* [WHAT THE EXERCISE ASKS]: Using the entries below, write out the line with "- Slack DMが利用できます", the line with "<!-- 次回何をするか相談してこちらに入れておきます -->", and every line in between, exactly as each is written.

(Saved entries)
▼

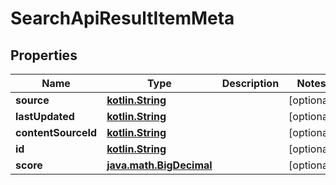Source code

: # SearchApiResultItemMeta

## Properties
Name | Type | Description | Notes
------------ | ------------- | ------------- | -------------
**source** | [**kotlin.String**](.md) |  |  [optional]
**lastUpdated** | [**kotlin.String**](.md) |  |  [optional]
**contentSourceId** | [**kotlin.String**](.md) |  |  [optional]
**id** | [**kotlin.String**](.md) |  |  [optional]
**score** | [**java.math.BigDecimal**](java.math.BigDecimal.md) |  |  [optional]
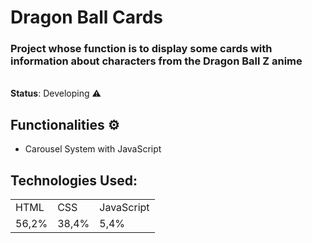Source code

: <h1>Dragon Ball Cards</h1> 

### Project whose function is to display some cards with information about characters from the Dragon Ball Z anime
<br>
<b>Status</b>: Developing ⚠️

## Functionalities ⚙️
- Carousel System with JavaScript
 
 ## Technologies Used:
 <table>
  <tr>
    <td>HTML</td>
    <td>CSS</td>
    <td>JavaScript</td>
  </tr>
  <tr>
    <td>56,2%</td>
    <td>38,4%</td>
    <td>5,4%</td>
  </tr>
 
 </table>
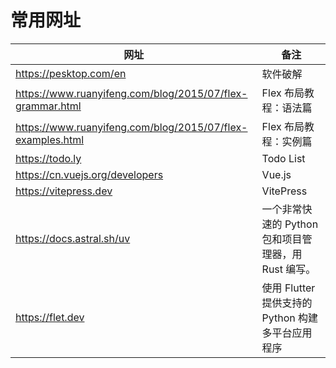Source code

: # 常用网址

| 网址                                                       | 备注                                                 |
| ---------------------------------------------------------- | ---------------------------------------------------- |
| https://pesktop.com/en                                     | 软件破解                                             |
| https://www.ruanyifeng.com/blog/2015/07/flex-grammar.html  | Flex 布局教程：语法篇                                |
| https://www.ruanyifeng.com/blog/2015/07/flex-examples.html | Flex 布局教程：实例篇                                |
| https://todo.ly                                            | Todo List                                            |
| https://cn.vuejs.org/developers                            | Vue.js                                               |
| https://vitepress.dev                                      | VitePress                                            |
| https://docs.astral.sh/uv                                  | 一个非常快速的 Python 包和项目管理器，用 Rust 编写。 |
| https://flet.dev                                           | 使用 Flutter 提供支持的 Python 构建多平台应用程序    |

▲
▼

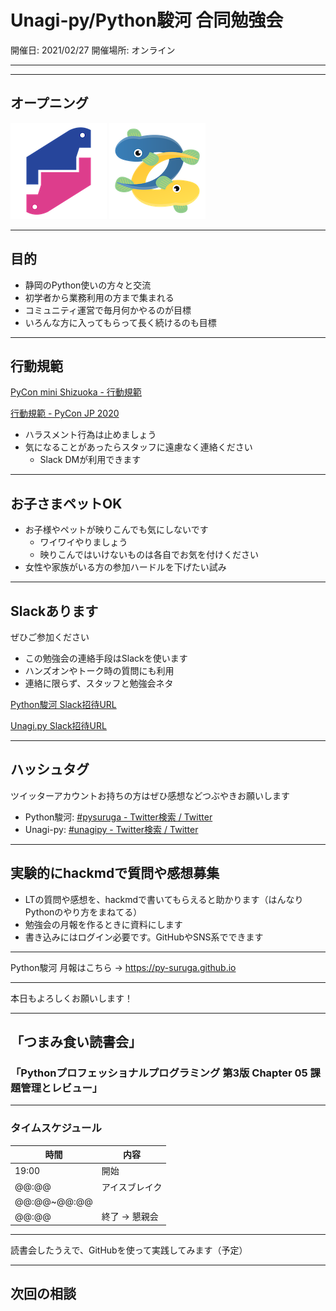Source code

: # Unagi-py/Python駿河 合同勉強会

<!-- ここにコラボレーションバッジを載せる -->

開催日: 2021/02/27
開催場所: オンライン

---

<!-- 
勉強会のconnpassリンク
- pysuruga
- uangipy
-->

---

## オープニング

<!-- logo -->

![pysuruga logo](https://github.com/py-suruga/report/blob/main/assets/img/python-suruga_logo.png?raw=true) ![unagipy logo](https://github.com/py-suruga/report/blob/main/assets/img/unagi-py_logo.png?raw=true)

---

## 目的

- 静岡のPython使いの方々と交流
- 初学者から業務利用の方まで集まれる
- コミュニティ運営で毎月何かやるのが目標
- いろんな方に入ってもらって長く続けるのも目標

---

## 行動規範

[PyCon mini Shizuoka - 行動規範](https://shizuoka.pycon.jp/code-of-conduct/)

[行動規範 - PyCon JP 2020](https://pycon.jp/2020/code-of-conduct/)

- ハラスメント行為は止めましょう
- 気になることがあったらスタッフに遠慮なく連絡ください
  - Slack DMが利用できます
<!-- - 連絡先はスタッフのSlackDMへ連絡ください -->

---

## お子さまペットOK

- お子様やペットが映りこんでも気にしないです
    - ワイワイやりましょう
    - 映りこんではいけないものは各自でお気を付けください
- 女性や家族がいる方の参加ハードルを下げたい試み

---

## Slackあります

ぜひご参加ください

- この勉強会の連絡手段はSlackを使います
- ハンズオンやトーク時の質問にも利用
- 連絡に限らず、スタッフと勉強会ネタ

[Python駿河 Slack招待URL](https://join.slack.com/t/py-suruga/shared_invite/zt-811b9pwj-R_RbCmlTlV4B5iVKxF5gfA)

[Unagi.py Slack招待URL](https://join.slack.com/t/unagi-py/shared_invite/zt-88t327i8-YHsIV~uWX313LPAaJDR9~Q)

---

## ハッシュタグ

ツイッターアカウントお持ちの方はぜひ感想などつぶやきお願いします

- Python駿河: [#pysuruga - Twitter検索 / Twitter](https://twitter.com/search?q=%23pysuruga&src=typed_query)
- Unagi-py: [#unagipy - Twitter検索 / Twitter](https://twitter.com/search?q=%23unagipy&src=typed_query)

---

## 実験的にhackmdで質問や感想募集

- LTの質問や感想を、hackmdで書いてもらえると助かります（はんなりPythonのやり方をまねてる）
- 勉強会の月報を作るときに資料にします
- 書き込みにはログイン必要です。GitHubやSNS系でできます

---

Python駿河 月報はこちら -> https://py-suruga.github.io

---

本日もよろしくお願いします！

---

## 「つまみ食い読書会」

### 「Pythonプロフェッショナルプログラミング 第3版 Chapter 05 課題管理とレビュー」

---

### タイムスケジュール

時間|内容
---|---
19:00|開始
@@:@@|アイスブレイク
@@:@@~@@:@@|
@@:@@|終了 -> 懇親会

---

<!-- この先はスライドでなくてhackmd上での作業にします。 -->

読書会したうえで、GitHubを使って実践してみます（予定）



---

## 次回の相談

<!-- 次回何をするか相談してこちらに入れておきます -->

▲

* [ANSWER TO THIS PROBLEM]:
  - Slack DMが利用できます
<!-- - 連絡先はスタッフのSlackDMへ連絡ください -->

---

## お子さまペットOK

- お子様やペットが映りこんでも気にしないです
    - ワイワイやりましょう
    - 映りこんではいけないものは各自でお気を付けください
- 女性や家族がいる方の参加ハードルを下げたい試み

---

## Slackあります

ぜひご参加ください

- この勉強会の連絡手段はSlackを使います
- ハンズオンやトーク時の質問にも利用
- 連絡に限らず、スタッフと勉強会ネタ

[Python駿河 Slack招待URL](https://join.slack.com/t/py-suruga/shared_invite/zt-811b9pwj-R_RbCmlTlV4B5iVKxF5gfA)

[Unagi.py Slack招待URL](https://join.slack.com/t/unagi-py/shared_invite/zt-88t327i8-YHsIV~uWX313LPAaJDR9~Q)

---

## ハッシュタグ

ツイッターアカウントお持ちの方はぜひ感想などつぶやきお願いします

- Python駿河: [#pysuruga - Twitter検索 / Twitter](https://twitter.com/search?q=%23pysuruga&src=typed_query)
- Unagi-py: [#unagipy - Twitter検索 / Twitter](https://twitter.com/search?q=%23unagipy&src=typed_query)

---

## 実験的にhackmdで質問や感想募集

- LTの質問や感想を、hackmdで書いてもらえると助かります（はんなりPythonのやり方をまねてる）
- 勉強会の月報を作るときに資料にします
- 書き込みにはログイン必要です。GitHubやSNS系でできます

---

Python駿河 月報はこちら -> https://py-suruga.github.io

---

本日もよろしくお願いします！

---

## 「つまみ食い読書会」

### 「Pythonプロフェッショナルプログラミング 第3版 Chapter 05 課題管理とレビュー」

---

### タイムスケジュール

時間|内容
---|---
19:00|開始
@@:@@|アイスブレイク
@@:@@~@@:@@|
@@:@@|終了 -> 懇親会

---

<!-- この先はスライドでなくてhackmd上での作業にします。 -->

読書会したうえで、GitHubを使って実践してみます（予定）



---

## 次回の相談

<!-- 次回何をするか相談してこちらに入れておきます -->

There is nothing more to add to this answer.